- **INPUT DATA**

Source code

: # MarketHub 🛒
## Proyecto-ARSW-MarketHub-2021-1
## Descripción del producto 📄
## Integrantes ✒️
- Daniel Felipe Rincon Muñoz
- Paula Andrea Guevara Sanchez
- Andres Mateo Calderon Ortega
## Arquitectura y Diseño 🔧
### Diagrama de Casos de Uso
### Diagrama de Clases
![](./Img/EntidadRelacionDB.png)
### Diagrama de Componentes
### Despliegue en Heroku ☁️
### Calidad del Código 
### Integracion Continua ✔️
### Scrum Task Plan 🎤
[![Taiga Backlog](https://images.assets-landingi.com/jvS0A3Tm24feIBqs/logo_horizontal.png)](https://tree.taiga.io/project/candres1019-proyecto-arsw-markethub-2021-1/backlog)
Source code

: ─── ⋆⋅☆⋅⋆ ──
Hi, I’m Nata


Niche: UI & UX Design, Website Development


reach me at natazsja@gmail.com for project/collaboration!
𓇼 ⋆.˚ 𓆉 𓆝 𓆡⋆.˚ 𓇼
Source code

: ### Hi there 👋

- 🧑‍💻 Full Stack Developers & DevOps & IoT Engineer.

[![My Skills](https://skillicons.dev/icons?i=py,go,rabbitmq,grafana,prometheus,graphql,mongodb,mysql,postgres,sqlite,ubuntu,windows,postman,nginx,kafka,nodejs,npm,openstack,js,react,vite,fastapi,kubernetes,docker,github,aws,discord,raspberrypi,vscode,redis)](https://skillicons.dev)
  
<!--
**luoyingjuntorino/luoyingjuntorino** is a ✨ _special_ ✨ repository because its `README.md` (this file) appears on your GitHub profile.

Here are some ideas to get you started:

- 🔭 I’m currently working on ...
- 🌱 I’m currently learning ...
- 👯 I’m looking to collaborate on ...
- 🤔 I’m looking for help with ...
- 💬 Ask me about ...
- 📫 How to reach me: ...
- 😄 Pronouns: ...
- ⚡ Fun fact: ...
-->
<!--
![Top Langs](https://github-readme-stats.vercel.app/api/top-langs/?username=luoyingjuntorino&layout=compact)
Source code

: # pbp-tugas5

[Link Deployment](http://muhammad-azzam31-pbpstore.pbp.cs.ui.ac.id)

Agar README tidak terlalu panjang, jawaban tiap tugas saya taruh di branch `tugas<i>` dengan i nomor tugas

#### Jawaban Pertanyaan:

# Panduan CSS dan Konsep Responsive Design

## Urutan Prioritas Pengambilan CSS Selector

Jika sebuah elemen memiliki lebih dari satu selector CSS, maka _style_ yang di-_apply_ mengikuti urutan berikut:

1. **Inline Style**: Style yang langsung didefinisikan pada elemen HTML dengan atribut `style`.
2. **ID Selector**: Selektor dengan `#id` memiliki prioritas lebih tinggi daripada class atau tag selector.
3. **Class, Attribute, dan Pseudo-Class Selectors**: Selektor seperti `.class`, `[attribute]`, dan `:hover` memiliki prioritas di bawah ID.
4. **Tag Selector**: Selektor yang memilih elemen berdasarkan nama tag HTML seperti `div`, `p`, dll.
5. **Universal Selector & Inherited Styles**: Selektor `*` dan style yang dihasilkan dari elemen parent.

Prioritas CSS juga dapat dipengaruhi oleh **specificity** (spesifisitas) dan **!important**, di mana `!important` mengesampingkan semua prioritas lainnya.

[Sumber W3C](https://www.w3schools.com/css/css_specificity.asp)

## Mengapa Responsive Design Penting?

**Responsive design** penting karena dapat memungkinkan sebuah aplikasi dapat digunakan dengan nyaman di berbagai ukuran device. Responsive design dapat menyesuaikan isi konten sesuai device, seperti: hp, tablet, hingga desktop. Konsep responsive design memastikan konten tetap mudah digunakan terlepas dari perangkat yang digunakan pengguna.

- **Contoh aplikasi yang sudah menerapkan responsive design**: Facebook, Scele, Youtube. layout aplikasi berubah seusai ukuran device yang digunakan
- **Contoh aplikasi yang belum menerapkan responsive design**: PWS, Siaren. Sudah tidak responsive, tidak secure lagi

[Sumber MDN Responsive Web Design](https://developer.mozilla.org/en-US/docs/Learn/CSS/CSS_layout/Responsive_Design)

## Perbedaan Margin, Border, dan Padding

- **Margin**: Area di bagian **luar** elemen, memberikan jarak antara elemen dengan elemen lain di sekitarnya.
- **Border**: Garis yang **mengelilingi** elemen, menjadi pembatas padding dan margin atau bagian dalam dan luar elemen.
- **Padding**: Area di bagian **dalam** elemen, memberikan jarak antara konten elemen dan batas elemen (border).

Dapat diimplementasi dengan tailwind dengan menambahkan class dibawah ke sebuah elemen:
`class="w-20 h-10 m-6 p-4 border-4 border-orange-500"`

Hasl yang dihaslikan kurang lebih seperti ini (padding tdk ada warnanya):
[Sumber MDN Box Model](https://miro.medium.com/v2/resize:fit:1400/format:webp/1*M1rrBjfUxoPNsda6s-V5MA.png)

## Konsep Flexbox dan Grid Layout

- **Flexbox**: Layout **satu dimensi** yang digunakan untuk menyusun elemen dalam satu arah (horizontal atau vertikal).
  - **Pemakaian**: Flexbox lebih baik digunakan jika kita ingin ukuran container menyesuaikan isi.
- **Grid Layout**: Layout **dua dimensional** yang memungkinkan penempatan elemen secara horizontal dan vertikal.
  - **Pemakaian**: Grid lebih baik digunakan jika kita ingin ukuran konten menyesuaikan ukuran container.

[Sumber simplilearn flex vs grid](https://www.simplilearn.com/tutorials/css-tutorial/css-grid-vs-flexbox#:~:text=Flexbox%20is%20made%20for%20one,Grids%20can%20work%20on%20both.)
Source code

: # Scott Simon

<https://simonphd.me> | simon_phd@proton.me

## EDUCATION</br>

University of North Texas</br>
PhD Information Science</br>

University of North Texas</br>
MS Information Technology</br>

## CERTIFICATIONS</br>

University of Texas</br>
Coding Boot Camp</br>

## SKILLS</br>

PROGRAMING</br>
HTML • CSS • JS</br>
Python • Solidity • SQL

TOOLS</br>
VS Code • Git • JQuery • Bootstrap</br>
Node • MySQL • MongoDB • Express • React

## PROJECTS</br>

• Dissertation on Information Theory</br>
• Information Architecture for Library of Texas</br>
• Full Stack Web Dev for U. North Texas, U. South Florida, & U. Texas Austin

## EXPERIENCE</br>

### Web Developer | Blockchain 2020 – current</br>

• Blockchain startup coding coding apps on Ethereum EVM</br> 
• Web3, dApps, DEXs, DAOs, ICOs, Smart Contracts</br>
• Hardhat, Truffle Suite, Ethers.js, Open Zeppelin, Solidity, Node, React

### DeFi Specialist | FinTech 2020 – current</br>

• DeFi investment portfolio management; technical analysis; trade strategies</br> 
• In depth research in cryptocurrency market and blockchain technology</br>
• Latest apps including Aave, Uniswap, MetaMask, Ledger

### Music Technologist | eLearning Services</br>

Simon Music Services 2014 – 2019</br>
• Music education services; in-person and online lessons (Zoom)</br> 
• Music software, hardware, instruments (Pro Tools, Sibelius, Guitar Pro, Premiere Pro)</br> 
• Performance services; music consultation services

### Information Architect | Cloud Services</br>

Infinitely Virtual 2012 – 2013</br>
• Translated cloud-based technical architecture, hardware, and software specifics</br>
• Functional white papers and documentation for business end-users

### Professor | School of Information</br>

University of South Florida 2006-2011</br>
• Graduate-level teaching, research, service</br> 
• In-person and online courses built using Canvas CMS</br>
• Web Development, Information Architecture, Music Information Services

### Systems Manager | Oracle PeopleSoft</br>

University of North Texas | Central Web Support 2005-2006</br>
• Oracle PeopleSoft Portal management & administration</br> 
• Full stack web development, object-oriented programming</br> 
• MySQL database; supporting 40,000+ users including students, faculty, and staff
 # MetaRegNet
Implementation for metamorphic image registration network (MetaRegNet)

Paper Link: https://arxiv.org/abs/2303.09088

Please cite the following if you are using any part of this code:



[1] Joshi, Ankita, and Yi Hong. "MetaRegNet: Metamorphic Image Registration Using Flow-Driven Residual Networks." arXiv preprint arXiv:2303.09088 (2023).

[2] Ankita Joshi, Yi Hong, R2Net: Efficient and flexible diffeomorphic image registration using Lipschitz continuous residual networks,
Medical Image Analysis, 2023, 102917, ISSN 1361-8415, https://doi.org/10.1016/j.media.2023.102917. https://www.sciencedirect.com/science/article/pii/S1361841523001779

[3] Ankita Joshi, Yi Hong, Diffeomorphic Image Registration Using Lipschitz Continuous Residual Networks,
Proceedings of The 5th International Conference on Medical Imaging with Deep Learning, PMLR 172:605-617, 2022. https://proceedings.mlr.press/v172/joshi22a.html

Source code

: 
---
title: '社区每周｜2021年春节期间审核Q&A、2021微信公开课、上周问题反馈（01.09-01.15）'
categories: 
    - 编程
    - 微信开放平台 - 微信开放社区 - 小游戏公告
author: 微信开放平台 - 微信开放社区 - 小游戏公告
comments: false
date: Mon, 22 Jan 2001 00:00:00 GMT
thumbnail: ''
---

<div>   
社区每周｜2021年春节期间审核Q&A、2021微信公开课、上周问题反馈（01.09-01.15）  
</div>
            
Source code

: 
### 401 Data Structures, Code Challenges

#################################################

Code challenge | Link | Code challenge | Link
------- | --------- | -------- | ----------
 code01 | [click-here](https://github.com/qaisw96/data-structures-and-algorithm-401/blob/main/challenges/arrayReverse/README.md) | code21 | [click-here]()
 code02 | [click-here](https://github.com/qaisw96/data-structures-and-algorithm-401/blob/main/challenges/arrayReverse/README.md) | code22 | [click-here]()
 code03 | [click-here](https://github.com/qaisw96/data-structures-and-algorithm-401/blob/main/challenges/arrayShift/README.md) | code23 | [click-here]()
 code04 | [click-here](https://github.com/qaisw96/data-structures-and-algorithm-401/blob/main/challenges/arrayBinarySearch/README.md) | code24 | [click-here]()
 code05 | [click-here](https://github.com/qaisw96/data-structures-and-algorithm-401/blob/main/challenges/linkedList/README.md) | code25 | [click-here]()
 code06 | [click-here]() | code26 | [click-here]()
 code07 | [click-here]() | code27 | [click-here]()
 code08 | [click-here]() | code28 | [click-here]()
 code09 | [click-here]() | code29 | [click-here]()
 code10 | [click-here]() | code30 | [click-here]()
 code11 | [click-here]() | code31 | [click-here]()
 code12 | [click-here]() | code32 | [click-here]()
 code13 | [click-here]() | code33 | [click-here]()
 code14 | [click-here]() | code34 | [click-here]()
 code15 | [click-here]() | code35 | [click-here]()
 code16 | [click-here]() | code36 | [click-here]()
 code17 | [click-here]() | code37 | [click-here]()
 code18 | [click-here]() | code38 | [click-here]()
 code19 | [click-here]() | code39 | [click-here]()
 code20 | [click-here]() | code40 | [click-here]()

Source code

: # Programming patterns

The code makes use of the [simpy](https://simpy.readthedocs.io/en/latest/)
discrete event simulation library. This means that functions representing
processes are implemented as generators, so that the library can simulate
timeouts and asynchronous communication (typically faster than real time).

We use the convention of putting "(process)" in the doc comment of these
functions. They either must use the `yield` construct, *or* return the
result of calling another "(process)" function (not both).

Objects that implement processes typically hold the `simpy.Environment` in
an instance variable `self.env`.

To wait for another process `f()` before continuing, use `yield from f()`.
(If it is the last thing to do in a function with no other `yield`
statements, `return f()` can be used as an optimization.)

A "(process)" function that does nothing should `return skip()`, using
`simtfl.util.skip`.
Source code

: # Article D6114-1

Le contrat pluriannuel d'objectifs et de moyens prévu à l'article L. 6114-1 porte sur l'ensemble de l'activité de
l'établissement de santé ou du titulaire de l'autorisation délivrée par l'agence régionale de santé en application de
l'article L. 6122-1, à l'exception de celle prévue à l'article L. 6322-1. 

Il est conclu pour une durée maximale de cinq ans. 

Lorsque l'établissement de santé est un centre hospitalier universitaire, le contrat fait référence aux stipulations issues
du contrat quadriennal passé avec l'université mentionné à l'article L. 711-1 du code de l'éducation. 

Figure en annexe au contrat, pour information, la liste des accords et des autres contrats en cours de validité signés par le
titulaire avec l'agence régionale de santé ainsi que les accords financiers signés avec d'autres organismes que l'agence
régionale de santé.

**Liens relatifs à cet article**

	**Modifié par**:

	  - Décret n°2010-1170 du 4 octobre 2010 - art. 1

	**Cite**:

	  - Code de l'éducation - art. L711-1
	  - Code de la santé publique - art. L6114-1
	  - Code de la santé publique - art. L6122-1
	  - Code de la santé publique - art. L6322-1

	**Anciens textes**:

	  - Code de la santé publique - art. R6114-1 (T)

- **PROMPT**
The number of lines in the data that contain the word "baik" is all that should be stated.

- **RESULT OF THE EXERCISE**
2